Is there a company out there that shoots itself in the foot as regularly as HTC? Consider that in the past two weeks I’ve had two friends who are Verizon subscribers ask me to help them pick out a phone. Because I think the HTC One is a great device, I asked them if they were willing to wait until September when Verizon will likely finally start carrying HTC’s would-be savior smartphone. Both said that they wanted to upgrade their phones right now and thus went with the Galaxy S4 and the iPhone 5, respectively.
I’m telling you this story because I think it perfectly illustrates why HTC’s decision to cooperate with Verizon and give it an exclusive with the DROID DNA — even though its flagship device was just months away from launching — was an egregious error. Don’t get me wrong, the DROID DNA is a nice device in its own right, but it’s not the device that HTC is counting on to revive its fortunes in the mobile market that is being dominated by Apple and Samsung.
Yes, I’m sure HTC’s relationship with Verizon is very important and relies in part on exclusives like the DROID DNA, but that’s not really the point. HTC desperately needs to build brand equity for its devices and to show American consumers the very best it has to offer. Making sure that customers at America’s largest wireless carrier don’t have access to the device that HTC is betting the bank on is not a smart way to put a dent in the emerging Apple-Samsung duopoly. As a matter of fact, it’s downright short-sighted and counterproductive.
Consider that by the time the HTC One will roll out to Verizon subscribers, it will be around five months old. In that time, untold numbers of Verizon Android fans will have bought the Galaxy S4 because they didn’t want to wait around for an unknown amount of time to upgrade their devices. Meanwhile, the Apple hype machine will be fully geared up to herald the coming of the iPhone 5S, Samsung’s Galaxy Note III will likely have been unveiled, and Motorola will be using Google’s similarly considerable marketing clout to tout its upcoming Moto X flagship phone.
By the time the HTC One finally comes to Verizon, it will be old news and it will have to battle several new premium devices.

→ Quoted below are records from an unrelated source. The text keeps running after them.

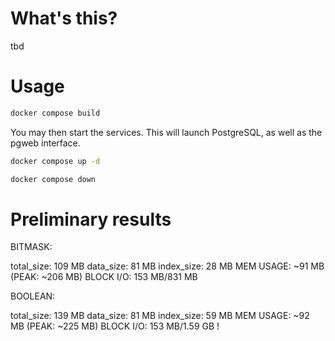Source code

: # What's this?

tbd

# Usage

```sh
docker compose build
```

You may then start the services. This will launch PostgreSQL, as well as the pgweb interface.

```sh
docker compose up -d
```

```sh
docker compose down
```

# Preliminary results

BITMASK:

total_size: 109 MB
data_size: 81 MB
index_size: 28 MB
MEM USAGE: ~91 MB (PEAK: ~206 MB)
BLOCK I/O: 153 MB/831 MB

BOOLEAN:

total_size: 139 MB
data_size: 81 MB
index_size: 59 MB
MEM USAGE: ~92 MB (PEAK: ~225 MB)
BLOCK I/O: 153 MB/1.59 GB !
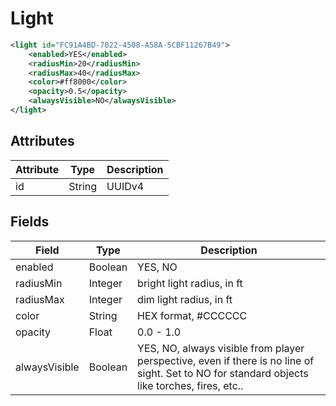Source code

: # Light

```XML
<light id="FC91A4BD-7022-4508-A58A-5CBF11267B49">
    <enabled>YES</enabled>
    <radiusMin>20</radiusMin>
    <radiusMax>40</radiusMax>
    <color>#ff8000</color>
    <opacity>0.5</opacity>
    <alwaysVisible>NO</alwaysVisible>
</light>
```

## Attributes

| Attribute | Type | Description |
| --------- | ---- | ----------- |
| id  | String  | UUIDv4 |

## Fields

| Field  | Type | Description |
| ------ | ---- | ----------- |
| enabled  | Boolean | YES, NO |
| radiusMin  | Integer | bright light radius, in ft |
| radiusMax  | Integer | dim light radius, in ft |
| color | String | HEX format, #CCCCCC |
| opacity | Float | 0.0 - 1.0 |
| alwaysVisible  | Boolean | YES, NO, always visible from player perspective, even if there is no line of sight. Set to NO for standard objects like torches, fires, etc.. |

Of course, HTC’s decision to give Verizon the DROID DNA exclusive at the expense of the HTC One isn’t the only huge mistake the company has made recently. Let’s recall that it was somehow again suckered into developing a Facebook-centric phone by releasing the HTC First, a device that will go down as one of 2013’s biggest consumer electronics bombs. Memo to HTC: There are many reasons Samsung is as successful as it is and one of them is that it has the good sense to run screaming whenever Mark Zuckerberg starts knocking on its door.
HTC is easily the most frustrating smartphone vendor on the planet because it’s able to make terrific devices but unable to consistently make smart business decisions.